◆ DIRECTIONS:
Retyping the data exactly is the task. Include every line.

◆ DATA:
____________________

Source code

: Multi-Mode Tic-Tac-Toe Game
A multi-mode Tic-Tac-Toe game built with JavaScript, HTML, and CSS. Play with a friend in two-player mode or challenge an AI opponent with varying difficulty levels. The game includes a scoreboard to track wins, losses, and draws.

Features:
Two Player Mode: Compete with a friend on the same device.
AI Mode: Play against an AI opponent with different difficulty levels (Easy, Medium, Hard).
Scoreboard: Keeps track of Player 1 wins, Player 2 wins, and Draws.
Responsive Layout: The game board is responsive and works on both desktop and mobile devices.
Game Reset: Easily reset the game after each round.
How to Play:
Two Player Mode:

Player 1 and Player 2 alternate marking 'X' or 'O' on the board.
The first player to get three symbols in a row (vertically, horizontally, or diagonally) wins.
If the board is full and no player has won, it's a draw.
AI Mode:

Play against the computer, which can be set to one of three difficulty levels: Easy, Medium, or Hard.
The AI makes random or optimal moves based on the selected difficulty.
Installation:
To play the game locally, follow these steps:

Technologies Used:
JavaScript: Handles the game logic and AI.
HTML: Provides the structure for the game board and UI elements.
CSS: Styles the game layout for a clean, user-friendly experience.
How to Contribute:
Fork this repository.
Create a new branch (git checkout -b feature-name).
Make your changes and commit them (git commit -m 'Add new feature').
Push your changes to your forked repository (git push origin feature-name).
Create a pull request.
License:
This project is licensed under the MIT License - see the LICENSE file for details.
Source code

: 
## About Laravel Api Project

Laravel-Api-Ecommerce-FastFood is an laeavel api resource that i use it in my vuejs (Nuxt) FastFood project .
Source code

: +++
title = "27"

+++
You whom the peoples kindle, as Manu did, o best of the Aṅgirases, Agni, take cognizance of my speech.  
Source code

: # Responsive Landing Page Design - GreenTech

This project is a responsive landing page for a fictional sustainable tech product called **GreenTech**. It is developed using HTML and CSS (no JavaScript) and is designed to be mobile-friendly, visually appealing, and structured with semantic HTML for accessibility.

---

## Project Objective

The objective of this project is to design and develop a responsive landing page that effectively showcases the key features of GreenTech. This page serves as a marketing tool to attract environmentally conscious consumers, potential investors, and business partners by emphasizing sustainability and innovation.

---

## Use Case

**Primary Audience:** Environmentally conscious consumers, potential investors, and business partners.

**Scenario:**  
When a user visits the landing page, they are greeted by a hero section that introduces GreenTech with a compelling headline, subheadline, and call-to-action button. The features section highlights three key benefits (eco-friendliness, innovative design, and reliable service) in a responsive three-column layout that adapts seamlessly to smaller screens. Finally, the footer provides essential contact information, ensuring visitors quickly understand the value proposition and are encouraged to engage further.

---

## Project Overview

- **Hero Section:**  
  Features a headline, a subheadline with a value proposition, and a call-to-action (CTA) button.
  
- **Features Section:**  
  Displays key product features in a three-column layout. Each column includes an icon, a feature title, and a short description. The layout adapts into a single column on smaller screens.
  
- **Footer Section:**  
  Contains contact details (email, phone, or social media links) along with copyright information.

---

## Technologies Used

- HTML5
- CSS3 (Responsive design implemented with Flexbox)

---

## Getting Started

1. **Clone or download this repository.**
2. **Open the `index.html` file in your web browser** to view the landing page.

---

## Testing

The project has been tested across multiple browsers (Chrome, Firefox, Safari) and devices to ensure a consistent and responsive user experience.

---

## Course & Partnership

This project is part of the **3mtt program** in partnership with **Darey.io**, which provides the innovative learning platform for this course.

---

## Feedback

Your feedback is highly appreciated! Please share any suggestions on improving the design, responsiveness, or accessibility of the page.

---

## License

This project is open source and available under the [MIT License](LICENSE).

____________________

◆ RESPONSE BOX:
Source code

: Multi-Mode Tic-Tac-Toe Game
A multi-mode Tic-Tac-Toe game built with JavaScript, HTML, and CSS. Play with a friend in two-player mode or challenge an AI opponent with varying difficulty levels. The game includes a scoreboard to track wins, losses, and draws.

Features:
Two Player Mode: Compete with a friend on the same device.
AI Mode: Play against an AI opponent with different difficulty levels (Easy, Medium, Hard).
Scoreboard: Keeps track of Player 1 wins, Player 2 wins, and Draws.
Responsive Layout: The game board is responsive and works on both desktop and mobile devices.
Game Reset: Easily reset the game after each round.
How to Play:
Two Player Mode:

Player 1 and Player 2 alternate marking 'X' or 'O' on the board.
The first player to get three symbols in a row (vertically, horizontally, or diagonally) wins.
If the board is full and no player has won, it's a draw.
AI Mode:

Play against the computer, which can be set to one of three difficulty levels: Easy, Medium, or Hard.
The AI makes random or optimal moves based on the selected difficulty.
Installation:
To play the game locally, follow these steps:

Technologies Used:
JavaScript: Handles the game logic and AI.
HTML: Provides the structure for the game board and UI elements.
CSS: Styles the game layout for a clean, user-friendly experience.
How to Contribute:
Fork this repository.
Create a new branch (git checkout -b feature-name).
Make your changes and commit them (git commit -m 'Add new feature').
Push your changes to your forked repository (git push origin feature-name).
Create a pull request.
License:
This project is licensed under the MIT License - see the LICENSE file for details.
Source code

: 
## About Laravel Api Project

Laravel-Api-Ecommerce-FastFood is an laeavel api resource that i use it in my vuejs (Nuxt) FastFood project .
Source code

: +++
title = "27"

+++
You whom the peoples kindle, as Manu did, o best of the Aṅgirases, Agni, take cognizance of my speech.  
Source code

: # Responsive Landing Page Design - GreenTech

This project is a responsive landing page for a fictional sustainable tech product called **GreenTech**. It is developed using HTML and CSS (no JavaScript) and is designed to be mobile-friendly, visually appealing, and structured with semantic HTML for accessibility.

---

## Project Objective

The objective of this project is to design and develop a responsive landing page that effectively showcases the key features of GreenTech. This page serves as a marketing tool to attract environmentally conscious consumers, potential investors, and business partners by emphasizing sustainability and innovation.

---

## Use Case

**Primary Audience:** Environmentally conscious consumers, potential investors, and business partners.

**Scenario:**  
When a user visits the landing page, they are greeted by a hero section that introduces GreenTech with a compelling headline, subheadline, and call-to-action button. The features section highlights three key benefits (eco-friendliness, innovative design, and reliable service) in a responsive three-column layout that adapts seamlessly to smaller screens. Finally, the footer provides essential contact information, ensuring visitors quickly understand the value proposition and are encouraged to engage further.

---

## Project Overview

- **Hero Section:**  
  Features a headline, a subheadline with a value proposition, and a call-to-action (CTA) button.
  
- **Features Section:**  
  Displays key product features in a three-column layout. Each column includes an icon, a feature title, and a short description. The layout adapts into a single column on smaller screens.
  
- **Footer Section:**  
  Contains contact details (email, phone, or social media links) along with copyright information.

---

## Technologies Used

- HTML5
- CSS3 (Responsive design implemented with Flexbox)

---

## Getting Started

1. **Clone or download this repository.**
2. **Open the `index.html` file in your web browser** to view the landing page.

---

## Testing

The project has been tested across multiple browsers (Chrome, Firefox, Safari) and devices to ensure a consistent and responsive user experience.

---

## Course & Partnership

This project is part of the **3mtt program** in partnership with **Darey.io**, which provides the innovative learning platform for this course.

---

## Feedback

Your feedback is highly appreciated! Please share any suggestions on improving the design, responsiveness, or accessibility of the page.

---

## License

This project is open source and available under the [MIT License](LICENSE).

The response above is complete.